══ Dataset content
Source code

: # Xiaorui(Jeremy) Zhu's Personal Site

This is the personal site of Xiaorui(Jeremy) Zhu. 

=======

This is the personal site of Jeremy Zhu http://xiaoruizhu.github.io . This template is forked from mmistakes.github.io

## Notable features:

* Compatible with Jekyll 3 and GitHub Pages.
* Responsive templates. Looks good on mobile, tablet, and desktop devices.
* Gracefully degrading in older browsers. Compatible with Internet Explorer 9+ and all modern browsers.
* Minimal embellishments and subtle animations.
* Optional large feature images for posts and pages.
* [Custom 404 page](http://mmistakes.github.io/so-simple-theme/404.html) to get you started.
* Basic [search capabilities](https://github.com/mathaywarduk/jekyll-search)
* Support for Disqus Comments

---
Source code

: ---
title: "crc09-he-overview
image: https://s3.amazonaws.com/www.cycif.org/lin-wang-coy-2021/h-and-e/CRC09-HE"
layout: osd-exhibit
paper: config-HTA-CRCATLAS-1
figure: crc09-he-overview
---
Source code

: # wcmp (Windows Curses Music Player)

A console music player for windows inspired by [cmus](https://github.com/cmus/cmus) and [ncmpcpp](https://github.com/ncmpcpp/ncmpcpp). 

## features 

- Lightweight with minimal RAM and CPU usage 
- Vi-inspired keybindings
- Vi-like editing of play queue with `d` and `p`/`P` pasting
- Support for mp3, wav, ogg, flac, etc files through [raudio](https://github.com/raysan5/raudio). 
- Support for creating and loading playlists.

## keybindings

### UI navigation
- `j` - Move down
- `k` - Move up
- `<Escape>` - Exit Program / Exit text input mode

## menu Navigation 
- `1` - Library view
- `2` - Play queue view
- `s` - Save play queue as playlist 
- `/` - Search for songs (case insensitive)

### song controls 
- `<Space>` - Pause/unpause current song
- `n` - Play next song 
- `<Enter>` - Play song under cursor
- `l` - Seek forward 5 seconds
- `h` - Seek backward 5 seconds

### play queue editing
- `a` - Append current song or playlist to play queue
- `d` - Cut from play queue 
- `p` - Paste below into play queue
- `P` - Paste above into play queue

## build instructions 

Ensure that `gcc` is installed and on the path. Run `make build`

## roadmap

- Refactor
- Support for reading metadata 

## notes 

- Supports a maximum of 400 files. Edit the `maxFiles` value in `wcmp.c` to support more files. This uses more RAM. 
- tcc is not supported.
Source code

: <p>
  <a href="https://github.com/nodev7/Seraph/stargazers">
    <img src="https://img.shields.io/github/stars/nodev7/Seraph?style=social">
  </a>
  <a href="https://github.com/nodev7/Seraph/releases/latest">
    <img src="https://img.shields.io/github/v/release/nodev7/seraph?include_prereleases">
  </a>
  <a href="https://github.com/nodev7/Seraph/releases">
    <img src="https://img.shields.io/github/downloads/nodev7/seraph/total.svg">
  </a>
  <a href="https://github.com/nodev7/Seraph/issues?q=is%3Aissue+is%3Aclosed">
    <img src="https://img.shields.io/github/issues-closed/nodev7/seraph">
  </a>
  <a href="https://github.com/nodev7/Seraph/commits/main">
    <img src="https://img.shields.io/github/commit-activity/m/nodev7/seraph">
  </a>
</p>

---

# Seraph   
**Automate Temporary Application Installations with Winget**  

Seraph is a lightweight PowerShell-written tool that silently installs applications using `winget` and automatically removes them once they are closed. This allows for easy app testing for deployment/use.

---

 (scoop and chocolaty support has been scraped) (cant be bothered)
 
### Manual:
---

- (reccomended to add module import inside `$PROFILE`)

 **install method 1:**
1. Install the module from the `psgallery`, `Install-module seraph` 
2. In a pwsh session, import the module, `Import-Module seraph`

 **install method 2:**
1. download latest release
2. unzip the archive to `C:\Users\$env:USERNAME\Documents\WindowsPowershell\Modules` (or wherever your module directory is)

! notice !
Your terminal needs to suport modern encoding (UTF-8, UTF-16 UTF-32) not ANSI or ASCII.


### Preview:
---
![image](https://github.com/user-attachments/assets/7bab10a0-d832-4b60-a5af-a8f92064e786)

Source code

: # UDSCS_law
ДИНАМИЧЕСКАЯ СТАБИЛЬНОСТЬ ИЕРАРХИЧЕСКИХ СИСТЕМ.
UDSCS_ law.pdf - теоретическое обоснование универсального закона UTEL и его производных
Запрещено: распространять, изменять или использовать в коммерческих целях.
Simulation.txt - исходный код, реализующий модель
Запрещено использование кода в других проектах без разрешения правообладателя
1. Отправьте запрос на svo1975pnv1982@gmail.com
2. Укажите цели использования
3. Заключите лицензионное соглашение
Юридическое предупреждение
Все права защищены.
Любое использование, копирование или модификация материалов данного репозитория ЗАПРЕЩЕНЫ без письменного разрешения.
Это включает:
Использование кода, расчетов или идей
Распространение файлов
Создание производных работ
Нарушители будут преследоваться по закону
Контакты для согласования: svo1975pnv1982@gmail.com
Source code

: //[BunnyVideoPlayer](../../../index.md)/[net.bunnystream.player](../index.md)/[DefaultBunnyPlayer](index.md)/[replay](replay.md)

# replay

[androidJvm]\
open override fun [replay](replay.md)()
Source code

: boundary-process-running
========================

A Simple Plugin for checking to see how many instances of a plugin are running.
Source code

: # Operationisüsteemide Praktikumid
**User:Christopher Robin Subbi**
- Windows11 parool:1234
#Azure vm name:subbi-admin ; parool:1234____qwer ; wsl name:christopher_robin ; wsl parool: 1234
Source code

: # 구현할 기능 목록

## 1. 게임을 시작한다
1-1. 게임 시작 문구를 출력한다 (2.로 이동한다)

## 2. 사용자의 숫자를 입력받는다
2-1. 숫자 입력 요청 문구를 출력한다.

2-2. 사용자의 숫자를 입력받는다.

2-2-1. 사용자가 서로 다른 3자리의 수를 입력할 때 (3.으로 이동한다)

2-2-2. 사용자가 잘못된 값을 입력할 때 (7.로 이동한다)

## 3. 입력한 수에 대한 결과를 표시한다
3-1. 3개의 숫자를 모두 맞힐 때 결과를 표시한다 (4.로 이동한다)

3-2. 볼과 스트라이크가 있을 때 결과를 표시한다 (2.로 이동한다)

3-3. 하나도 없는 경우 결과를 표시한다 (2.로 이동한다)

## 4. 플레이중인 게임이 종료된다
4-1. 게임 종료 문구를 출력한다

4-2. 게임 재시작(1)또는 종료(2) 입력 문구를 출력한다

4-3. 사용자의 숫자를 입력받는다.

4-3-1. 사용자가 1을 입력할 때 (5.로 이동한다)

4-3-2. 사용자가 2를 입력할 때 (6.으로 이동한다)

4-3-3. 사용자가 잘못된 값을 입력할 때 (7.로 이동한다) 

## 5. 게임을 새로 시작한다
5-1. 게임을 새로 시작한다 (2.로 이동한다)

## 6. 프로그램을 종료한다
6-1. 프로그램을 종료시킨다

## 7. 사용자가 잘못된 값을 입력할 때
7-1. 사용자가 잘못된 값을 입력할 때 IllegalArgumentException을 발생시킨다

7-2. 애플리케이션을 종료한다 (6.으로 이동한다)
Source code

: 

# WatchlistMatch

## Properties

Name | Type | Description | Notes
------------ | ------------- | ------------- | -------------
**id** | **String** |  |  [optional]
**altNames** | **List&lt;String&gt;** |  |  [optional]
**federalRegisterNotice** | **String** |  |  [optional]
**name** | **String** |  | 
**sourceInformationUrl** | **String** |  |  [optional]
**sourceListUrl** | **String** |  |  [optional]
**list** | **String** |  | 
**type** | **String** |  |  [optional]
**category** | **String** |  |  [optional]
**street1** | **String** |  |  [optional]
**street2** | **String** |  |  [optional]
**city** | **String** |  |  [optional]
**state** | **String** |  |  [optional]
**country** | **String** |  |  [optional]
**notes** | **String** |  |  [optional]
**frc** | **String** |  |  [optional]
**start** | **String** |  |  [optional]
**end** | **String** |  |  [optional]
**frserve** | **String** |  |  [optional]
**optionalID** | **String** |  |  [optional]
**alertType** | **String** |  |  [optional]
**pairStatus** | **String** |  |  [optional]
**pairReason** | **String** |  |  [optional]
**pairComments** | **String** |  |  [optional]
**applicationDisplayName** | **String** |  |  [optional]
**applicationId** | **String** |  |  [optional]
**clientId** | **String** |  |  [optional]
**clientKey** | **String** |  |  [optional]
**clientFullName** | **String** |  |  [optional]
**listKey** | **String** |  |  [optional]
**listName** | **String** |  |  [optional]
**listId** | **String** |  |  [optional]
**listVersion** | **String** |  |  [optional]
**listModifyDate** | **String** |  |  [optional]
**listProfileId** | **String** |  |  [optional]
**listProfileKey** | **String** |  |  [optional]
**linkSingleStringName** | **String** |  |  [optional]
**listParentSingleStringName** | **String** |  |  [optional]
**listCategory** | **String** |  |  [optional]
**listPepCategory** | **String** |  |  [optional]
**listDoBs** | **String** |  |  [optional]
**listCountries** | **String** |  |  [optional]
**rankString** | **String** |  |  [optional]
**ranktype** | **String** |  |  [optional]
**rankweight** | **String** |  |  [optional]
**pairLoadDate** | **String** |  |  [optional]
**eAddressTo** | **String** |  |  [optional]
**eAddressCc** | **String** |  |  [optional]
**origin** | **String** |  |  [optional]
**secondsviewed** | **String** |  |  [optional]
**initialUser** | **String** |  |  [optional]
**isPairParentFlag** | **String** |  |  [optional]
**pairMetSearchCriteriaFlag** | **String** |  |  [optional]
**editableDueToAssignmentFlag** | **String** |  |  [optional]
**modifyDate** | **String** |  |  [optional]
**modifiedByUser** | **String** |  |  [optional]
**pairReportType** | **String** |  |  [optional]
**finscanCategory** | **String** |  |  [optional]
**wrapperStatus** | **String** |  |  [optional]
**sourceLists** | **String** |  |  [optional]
════
What needs to be done
Above are the entries. Copy exactly the part that opens with the line containing "get you started." and closes with the line containing "Curses Music Player)", and no more.

Solution to this task
* [Custom 404 page](http://mmistakes.github.io/so-simple-theme/404.html) to get you started.
* Basic [search capabilities](https://github.com/mathaywarduk/jekyll-search)
* Support for Disqus Comments

---
Source code

: ---
title: "crc09-he-overview
image: https://s3.amazonaws.com/www.cycif.org/lin-wang-coy-2021/h-and-e/CRC09-HE"
layout: osd-exhibit
paper: config-HTA-CRCATLAS-1
figure: crc09-he-overview
---
Source code

: # wcmp (Windows Curses Music Player)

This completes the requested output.